Our current system for assessing chemical safety is badly broken. The Toxic Substances Control Act (TSCA), the nation's primary chemical safety law, has failed to protect public health, the environment and our communities. While the rates of diseases like asthma, diabetes, childhood cancers, infertility, and learning and behavioral disorders keep going up, the federal system that should protect us from health-harming chemicals hasn't changed in 35 years.
The good news is that on April 14, 2011, Sen. Frank Lautenberg (D-NJ) introduced the Safe Chemicals Act (S. 847), which would take meaningful steps to protect American families from harmful chemicals.
TSCA set up a system that quickly proved inadequate for ensuring chemicals are safe. It grandfathered the 62,000 chemicals that were on the market at the time and has never required the Environmental Protection Agency (EPA) to review their safety. The law creates such large burdens that EPA has only been able to require about 200 of those chemicals to be tested, and has partially restricted only five. TSCA does not require chemical companies to prove that the chemicals they make are safe before they end up in products. In fact, manufacturers routinely keep basic safety information secret—making it hard for the average consumer to make informed choices while shopping.
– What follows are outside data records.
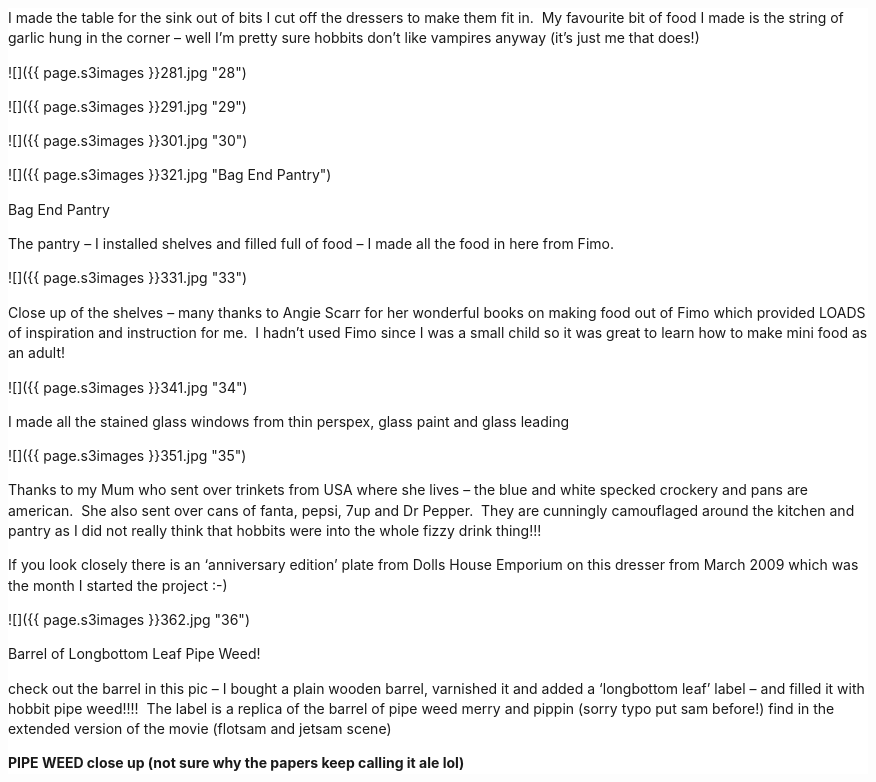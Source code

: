 
I made the table for the sink out of bits I cut off the dressers to make
them fit in.  My favourite bit of food I made is the string of garlic
hung in the corner – well I’m pretty sure hobbits don’t like vampires
anyway (it’s just me that does!)

![]({{ page.s3images }}281.jpg "28")

![]({{ page.s3images }}291.jpg "29")

![]({{ page.s3images }}301.jpg "30")

![]({{ page.s3images }}321.jpg "Bag End Pantry")

Bag End Pantry

The pantry – I installed shelves and filled full of food – I made all
the food in here from Fimo.

![]({{ page.s3images }}331.jpg "33")

Close up of the shelves – many thanks to Angie Scarr for her wonderful
books on making food out of Fimo which provided LOADS of inspiration and
instruction for me.  I hadn’t used Fimo since I was a small child so it
was great to learn how to make mini food as an adult!

![]({{ page.s3images }}341.jpg "34")

I made all the stained glass windows from thin perspex, glass paint and
glass leading

![]({{ page.s3images }}351.jpg "35")

Thanks to my Mum who sent over trinkets from USA where she lives – the
blue and white specked crockery and pans are american.  She also sent
over cans of fanta, pepsi, 7up and Dr Pepper.  They are cunningly
camouflaged around the kitchen and pantry as I did not really think that
hobbits were into the whole fizzy drink thing!!!

If you look closely there is an ‘anniversary edition’ plate from Dolls
House Emporium on this dresser from March 2009 which was the month I
started the project :-)

![]({{ page.s3images }}362.jpg "36")

Barrel of Longbottom Leaf Pipe Weed!

check out the barrel in this pic – I bought a plain wooden barrel,
varnished it and added a ‘longbottom leaf’ label – and filled it with
hobbit pipe weed!!!!  The label is a replica of the barrel of pipe weed
merry and pippin (sorry typo put sam before!) find in the extended
version of the movie (flotsam and jetsam scene)

**PIPE WEED close up (not sure why the papers keep calling it ale lol)**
The Safe Chemicals Act would go a long way to protect our families from toxic chemicals. It would improve the safety of chemicals used in consumer products, increase public information on chemical safety, protect our most vulnerable populations and disproportionately affected "hot spot" communities, reform EPA's science practices to ensure the best available science is being used to determine chemical safety, and support innovation in the marketplace and provide incentives for the development of safer chemical alternatives.
For the first time, the chemical industry must develop and provide information on the health and environmental safety of their chemicals, in order to enter or remain on the market. If no information is provided, the chemical would be prohibited from use in products and workplaces. Where there is data that shows potential concern, chemicals must be proven safe before entering commerce, just as is already required of pharmaceuticals and pesticides under other laws.
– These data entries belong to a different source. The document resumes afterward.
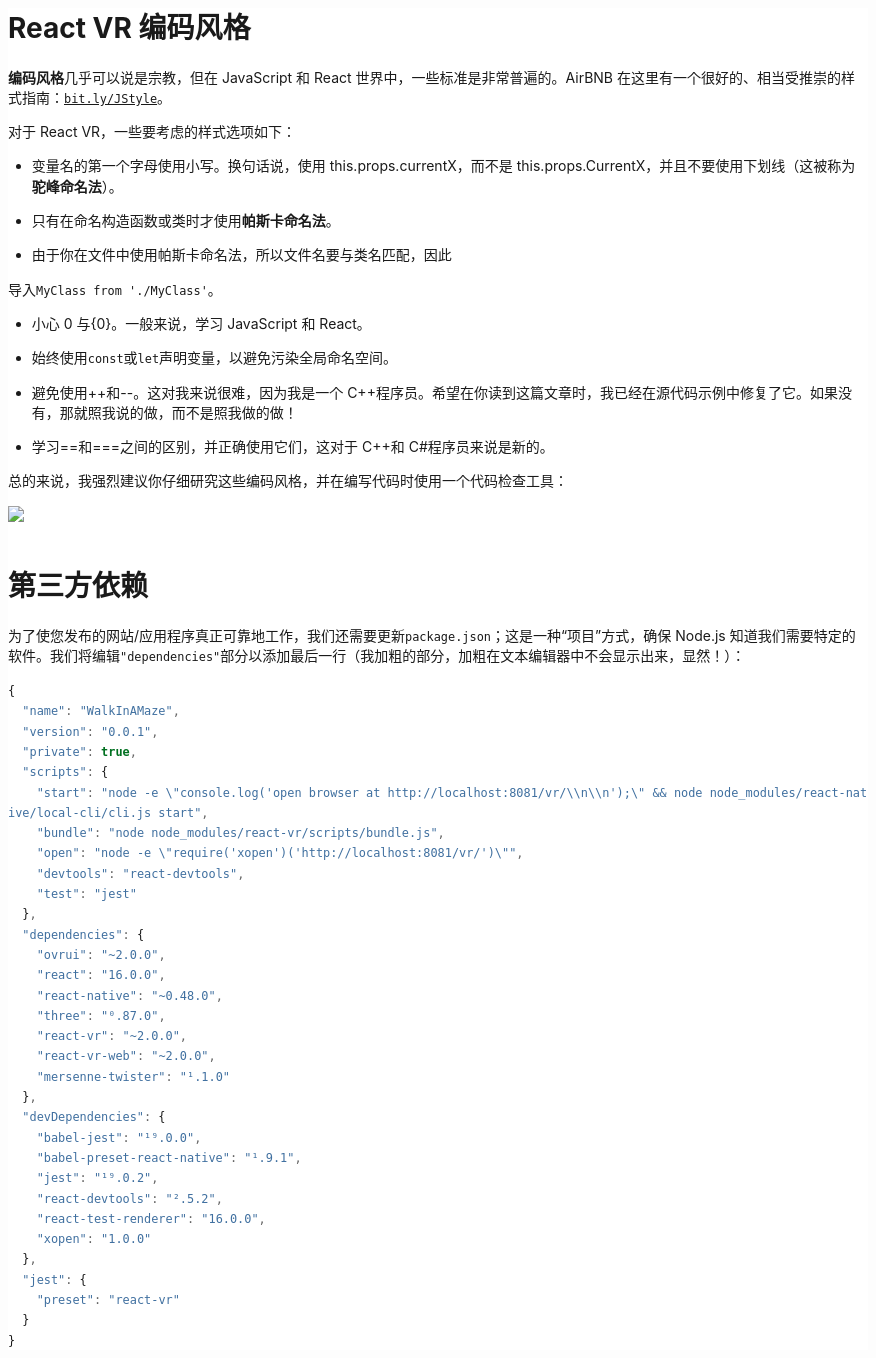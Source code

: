 # React VR 编码风格

**编码风格**几乎可以说是宗教，但在 JavaScript 和 React 世界中，一些标准是非常普遍的。AirBNB 在这里有一个很好的、相当受推崇的样式指南：[`bit.ly/JStyle`](http://bit.ly/JStyle)。

对于 React VR，一些要考虑的样式选项如下：

+   变量名的第一个字母使用小写。换句话说，使用 this.props.currentX，而不是 this.props.CurrentX，并且不要使用下划线（这被称为**驼峰命名法**）。

+   只有在命名构造函数或类时才使用**帕斯卡命名法**。

+   由于你在文件中使用帕斯卡命名法，所以文件名要与类名匹配，因此

导入`MyClass from './MyClass'`。

+   小心 0 与{0}。一般来说，学习 JavaScript 和 React。

+   始终使用`const`或`let`声明变量，以避免污染全局命名空间。

+   避免使用++和--。这对我来说很难，因为我是一个 C++程序员。希望在你读到这篇文章时，我已经在源代码示例中修复了它。如果没有，那就照我说的做，而不是照我做的做！

+   学习==和===之间的区别，并正确使用它们，这对于 C++和 C#程序员来说是新的。

总的来说，我强烈建议你仔细研究这些编码风格，并在编写代码时使用一个代码检查工具：

![](https://github.com/OpenDocCN/freelearn-react-zh/raw/master/docs/gtst-react-vr/img/07b6e8fd-0da4-4c28-b92c-dcc10c09dbf3.png)

# 第三方依赖

为了使您发布的网站/应用程序真正可靠地工作，我们还需要更新`package.json`；这是一种“项目”方式，确保 Node.js 知道我们需要特定的软件。我们将编辑`"dependencies"`部分以添加最后一行（我加粗的部分，加粗在文本编辑器中不会显示出来，显然！）：

```jsx
{
  "name": "WalkInAMaze",
  "version": "0.0.1",
  "private": true,
  "scripts": {
    "start": "node -e \"console.log('open browser at http://localhost:8081/vr/\\n\\n');\" && node node_modules/react-native/local-cli/cli.js start",
    "bundle": "node node_modules/react-vr/scripts/bundle.js",
    "open": "node -e \"require('xopen')('http://localhost:8081/vr/')\"",
    "devtools": "react-devtools",
    "test": "jest"
  },
  "dependencies": {
    "ovrui": "~2.0.0",
    "react": "16.0.0",
    "react-native": "~0.48.0",
    "three": "⁰.87.0",
    "react-vr": "~2.0.0",
    "react-vr-web": "~2.0.0",
    "mersenne-twister": "¹.1.0"
  },
  "devDependencies": {
    "babel-jest": "¹⁹.0.0",
    "babel-preset-react-native": "¹.9.1",
    "jest": "¹⁹.0.2",
    "react-devtools": "².5.2",
    "react-test-renderer": "16.0.0",
    "xopen": "1.0.0"
  },
  "jest": {
    "preset": "react-vr"
  }
}
```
Immediate action on the worst chemicals. EPA must immediately reduce exposure to the "worst of the worst" chemicals, specifically PBTs (chemicals that are persistent, bioaccumulative and toxic). Common PBTs include lead, mercury, flame retardants, and other toxic compounds that build up and persist in our bodies, breast milk and the environment.
Many toxic chemicals especially threaten the health of pregnant women, developing fetuses, babies, young children and teens. Other uniquely vulnerable groups include the elderly, people with preexisting medical conditions, workers, and low-income communities—predominantly people of color—located near chemical hot spots.
In 2008, our nation's highest scientific body, the National Academy of Sciences, made detailed recommendations for reform for how EPA could improve the way it assesses the risks of chemicals. The Safe Chemicals Act would require EPA to use these recommendations as it implements the new program. When determining a chemical's safety, EPA would be required to ensure protection of vulnerable sub-populations, such as children, pregnant women and hot-spot communities, from all sources of exposure to that chemical.
As a consumer you have the right to know the safety of chemicals you encounter everyday. The Safe Chemicals Act requires that basic health and safety information on chemicals be made public.
This requirement ensures that the public and marketplace will have sufficient information about all chemicals, lifting the veil of chemical secrecy from American consumers and businesses.
EPA must identify toxic "hot spots" and take prompt action to reduce chemical exposures in those communities. Many local geographic areas, often home to people of color and low-income residents, face much greater exposure to toxic chemicals than the national average. Under the Safe Chemicals Act, EPA must name at least 20 "hot spots", develop and carry out action plans to significantly reduce chemical exposures in these locales.
The disproportionate exposure of many communities throughout the country has been well-established for years, and such a program is necessary to ensure these communities share in the benefits of the health protections being applied to the rest of the country. The ability to integrate programs to address multiple sources of chemical pollution—including those from industrial facilities, waste sites and products—was an original promise of TSCA that has never been fulfilled.
The bill rewards innovation that leads to new, safer chemicals. The American chemical industry claims its "edge" in the world marketplace is innovation. The Safe Chemicals Act would reward innovative companies by putting new safer chemicals on a "fast track" to the market.
The bill helps American manufacturers compete in a world demanding safer chemicals and products. Many American companies have been stymied in their efforts to meet the growing demand for safer products and materials because they often lack information on the chemicals in their supply chain. Instead, companies often are forced to choose between a chemical with known hazards and alternative chemicals whose safety is unknown. The Safe Chemicals Act would provide this information to domestic product manufacturers and retailers for the first time. Also, by applying these requirements to chemicals in imported goods as well as those in domestic goods, it creates a level playing field and reduces incentives to ship manufacturing overseas.